Plain-text document sources:
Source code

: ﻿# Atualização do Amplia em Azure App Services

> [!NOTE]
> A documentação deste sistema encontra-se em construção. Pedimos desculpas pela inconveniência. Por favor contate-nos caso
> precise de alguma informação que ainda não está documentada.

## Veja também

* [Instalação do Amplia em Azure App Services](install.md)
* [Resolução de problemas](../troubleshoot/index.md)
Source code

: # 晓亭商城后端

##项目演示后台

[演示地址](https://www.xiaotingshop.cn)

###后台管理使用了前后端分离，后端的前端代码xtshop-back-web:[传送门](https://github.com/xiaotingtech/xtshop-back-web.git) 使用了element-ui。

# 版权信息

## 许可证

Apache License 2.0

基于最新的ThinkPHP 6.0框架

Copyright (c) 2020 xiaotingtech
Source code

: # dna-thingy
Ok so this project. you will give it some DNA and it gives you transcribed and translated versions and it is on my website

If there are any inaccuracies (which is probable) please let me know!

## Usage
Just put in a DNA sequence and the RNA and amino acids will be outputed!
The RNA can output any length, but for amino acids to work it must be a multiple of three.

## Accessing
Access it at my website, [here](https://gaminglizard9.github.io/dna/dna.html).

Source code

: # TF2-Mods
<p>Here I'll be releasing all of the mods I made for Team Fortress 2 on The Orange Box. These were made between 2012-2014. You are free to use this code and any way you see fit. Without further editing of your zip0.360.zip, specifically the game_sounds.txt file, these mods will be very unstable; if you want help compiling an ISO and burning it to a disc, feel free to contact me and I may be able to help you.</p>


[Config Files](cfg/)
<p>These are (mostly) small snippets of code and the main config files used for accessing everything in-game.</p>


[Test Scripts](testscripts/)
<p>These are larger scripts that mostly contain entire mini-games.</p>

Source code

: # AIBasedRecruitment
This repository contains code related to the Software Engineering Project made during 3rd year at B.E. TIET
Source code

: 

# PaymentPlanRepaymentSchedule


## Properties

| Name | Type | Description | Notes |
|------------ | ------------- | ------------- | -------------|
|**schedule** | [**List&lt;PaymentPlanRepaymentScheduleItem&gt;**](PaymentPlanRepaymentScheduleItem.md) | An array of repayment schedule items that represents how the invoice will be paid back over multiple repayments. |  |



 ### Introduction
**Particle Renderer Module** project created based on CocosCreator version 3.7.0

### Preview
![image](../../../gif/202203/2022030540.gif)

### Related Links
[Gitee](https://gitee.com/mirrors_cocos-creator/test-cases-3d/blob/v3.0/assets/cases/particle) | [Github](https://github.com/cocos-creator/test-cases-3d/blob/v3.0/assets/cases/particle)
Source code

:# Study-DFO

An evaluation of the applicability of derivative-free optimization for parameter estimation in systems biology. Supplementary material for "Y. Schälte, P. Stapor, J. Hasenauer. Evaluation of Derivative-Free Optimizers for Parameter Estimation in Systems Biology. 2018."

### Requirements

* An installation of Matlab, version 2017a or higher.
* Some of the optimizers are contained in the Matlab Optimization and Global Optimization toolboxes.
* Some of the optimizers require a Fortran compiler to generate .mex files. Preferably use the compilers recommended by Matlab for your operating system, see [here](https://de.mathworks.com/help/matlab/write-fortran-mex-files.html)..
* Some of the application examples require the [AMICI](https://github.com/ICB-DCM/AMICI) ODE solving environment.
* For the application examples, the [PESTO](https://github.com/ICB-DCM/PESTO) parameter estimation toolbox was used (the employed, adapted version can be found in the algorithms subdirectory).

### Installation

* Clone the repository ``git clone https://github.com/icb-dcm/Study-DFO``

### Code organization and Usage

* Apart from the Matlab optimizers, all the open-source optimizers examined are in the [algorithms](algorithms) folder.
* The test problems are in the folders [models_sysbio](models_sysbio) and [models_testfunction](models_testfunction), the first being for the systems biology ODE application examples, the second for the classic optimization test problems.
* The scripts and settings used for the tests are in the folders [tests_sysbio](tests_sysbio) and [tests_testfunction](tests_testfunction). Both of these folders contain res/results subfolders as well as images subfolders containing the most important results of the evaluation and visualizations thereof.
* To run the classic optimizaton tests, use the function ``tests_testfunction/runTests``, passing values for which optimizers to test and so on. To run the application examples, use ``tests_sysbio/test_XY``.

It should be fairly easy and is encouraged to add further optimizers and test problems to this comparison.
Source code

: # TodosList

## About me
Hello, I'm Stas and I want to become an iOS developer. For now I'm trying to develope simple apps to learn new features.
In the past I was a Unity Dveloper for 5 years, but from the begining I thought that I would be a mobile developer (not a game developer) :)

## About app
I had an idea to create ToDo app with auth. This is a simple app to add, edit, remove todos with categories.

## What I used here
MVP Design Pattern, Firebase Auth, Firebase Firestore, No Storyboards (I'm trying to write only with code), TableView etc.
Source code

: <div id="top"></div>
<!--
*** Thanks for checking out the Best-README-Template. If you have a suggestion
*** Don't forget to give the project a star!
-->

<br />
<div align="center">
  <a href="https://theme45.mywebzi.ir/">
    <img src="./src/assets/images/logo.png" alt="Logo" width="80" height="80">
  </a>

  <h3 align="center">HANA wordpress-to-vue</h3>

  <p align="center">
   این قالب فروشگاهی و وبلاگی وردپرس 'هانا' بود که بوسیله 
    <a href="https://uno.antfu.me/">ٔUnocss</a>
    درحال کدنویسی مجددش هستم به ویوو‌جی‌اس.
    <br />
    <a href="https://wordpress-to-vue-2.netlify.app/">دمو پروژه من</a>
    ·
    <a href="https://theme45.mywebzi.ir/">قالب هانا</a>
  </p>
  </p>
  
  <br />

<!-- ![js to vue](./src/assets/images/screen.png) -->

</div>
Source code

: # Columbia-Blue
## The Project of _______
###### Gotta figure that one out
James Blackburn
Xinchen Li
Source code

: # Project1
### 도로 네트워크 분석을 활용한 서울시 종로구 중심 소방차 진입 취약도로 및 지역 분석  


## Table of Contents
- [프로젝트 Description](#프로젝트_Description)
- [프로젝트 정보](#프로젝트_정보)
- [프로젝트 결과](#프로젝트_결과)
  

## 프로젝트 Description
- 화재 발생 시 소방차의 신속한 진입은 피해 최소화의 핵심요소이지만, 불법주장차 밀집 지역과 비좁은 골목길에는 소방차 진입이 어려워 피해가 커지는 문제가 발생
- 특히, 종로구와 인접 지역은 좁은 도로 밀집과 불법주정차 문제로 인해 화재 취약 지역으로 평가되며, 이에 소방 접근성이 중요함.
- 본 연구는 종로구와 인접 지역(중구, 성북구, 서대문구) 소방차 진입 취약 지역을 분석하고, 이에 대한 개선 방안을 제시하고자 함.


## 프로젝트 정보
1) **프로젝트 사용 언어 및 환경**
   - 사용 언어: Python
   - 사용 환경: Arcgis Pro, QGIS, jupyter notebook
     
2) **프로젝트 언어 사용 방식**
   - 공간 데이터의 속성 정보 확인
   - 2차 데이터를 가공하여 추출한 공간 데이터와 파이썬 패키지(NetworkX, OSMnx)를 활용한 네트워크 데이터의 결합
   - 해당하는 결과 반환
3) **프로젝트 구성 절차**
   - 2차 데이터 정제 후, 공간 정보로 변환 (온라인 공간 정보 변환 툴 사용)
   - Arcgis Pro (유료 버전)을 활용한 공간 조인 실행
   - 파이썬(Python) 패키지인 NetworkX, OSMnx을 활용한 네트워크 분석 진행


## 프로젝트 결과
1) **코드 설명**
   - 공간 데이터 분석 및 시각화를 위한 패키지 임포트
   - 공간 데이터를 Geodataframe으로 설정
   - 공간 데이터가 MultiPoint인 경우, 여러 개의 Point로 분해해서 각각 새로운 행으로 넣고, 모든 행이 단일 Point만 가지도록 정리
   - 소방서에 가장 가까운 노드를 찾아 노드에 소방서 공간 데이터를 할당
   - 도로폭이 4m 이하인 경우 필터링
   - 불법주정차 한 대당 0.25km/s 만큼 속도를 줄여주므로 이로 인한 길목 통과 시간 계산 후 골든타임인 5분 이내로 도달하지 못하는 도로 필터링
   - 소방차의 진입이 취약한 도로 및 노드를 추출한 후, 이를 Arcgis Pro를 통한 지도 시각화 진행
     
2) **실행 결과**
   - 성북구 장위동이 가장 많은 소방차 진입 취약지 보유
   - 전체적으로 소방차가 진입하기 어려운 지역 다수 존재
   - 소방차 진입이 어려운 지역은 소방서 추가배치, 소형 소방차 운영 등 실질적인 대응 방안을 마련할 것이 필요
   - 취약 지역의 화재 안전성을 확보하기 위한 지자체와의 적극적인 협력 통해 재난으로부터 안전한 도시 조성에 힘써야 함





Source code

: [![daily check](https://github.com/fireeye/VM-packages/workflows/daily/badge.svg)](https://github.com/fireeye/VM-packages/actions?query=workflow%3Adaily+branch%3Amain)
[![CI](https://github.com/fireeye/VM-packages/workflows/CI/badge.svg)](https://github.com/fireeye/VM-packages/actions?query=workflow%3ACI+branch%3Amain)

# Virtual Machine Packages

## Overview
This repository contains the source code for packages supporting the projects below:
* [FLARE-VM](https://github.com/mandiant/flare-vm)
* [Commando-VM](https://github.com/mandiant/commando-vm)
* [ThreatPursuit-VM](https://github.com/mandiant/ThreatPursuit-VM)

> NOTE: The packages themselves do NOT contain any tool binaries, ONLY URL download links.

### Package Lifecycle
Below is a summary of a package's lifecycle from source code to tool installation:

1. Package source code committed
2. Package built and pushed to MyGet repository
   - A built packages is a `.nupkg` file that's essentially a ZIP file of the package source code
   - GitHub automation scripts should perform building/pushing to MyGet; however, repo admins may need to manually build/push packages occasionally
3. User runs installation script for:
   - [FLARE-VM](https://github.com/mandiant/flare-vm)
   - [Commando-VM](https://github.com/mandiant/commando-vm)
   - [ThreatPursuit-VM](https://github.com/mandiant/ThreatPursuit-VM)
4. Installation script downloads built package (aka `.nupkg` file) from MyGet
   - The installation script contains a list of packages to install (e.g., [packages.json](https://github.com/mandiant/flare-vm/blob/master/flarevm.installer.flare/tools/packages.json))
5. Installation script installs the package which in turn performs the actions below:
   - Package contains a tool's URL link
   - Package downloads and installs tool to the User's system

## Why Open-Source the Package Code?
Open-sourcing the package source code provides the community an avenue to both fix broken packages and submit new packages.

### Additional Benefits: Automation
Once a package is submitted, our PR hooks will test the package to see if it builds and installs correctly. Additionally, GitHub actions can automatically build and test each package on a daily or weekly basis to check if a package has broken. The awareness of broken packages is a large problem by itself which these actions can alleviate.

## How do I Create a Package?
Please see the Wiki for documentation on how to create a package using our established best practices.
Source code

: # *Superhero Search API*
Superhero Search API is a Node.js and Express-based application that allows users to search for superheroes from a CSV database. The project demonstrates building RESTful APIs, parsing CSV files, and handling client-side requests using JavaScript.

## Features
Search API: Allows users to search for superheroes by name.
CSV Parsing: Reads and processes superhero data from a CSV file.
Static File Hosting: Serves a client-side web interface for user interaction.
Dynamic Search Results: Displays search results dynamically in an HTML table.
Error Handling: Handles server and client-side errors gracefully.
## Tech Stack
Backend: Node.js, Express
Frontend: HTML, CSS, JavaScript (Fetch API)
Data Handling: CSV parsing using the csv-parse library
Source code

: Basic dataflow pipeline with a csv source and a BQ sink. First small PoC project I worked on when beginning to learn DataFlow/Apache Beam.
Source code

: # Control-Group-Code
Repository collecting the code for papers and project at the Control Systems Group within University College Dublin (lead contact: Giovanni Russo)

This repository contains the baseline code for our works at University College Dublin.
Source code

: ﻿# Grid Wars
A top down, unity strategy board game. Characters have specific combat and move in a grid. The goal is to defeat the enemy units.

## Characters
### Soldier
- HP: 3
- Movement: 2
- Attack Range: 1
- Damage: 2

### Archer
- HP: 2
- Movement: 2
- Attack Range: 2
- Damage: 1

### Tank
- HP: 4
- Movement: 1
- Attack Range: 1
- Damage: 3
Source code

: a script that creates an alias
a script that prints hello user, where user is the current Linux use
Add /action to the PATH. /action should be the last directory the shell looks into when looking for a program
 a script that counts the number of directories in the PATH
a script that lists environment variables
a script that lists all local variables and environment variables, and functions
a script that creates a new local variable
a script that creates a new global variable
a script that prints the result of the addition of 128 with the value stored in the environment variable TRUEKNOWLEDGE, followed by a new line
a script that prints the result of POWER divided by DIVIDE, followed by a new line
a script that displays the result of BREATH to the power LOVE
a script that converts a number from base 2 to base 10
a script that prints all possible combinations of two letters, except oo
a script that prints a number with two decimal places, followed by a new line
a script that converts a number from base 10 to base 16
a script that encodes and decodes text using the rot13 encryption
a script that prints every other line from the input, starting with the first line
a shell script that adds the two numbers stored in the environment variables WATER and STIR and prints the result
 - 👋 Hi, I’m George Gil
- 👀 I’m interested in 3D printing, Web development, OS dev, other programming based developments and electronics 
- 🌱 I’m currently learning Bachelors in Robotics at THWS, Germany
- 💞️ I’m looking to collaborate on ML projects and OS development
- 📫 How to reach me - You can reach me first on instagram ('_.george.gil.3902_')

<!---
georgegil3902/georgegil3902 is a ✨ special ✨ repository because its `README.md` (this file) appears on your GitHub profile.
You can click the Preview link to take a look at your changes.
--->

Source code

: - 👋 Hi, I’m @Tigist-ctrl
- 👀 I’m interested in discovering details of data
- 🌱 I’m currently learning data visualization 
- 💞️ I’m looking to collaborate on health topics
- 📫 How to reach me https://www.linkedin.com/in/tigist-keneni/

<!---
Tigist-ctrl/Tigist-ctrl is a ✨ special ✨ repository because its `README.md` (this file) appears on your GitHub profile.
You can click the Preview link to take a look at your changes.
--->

*Exercise description*. Only lines with the word "used" are wanted. Find and copy them from the records above.

*The answer*.
<p>These are (mostly) small snippets of code and the main config files used for accessing everything in-game.</p>
* For the application examples, the [PESTO](https://github.com/ICB-DCM/PESTO) parameter estimation toolbox was used (the employed, adapted version can be found in the algorithms subdirectory).
* The scripts and settings used for the tests are in the folders [tests_sysbio](tests_sysbio) and [tests_testfunction](tests_testfunction). Both of these folders contain res/results subfolders as well as images subfolders containing the most important results of the evaluation and visualizations thereof.
## What I used here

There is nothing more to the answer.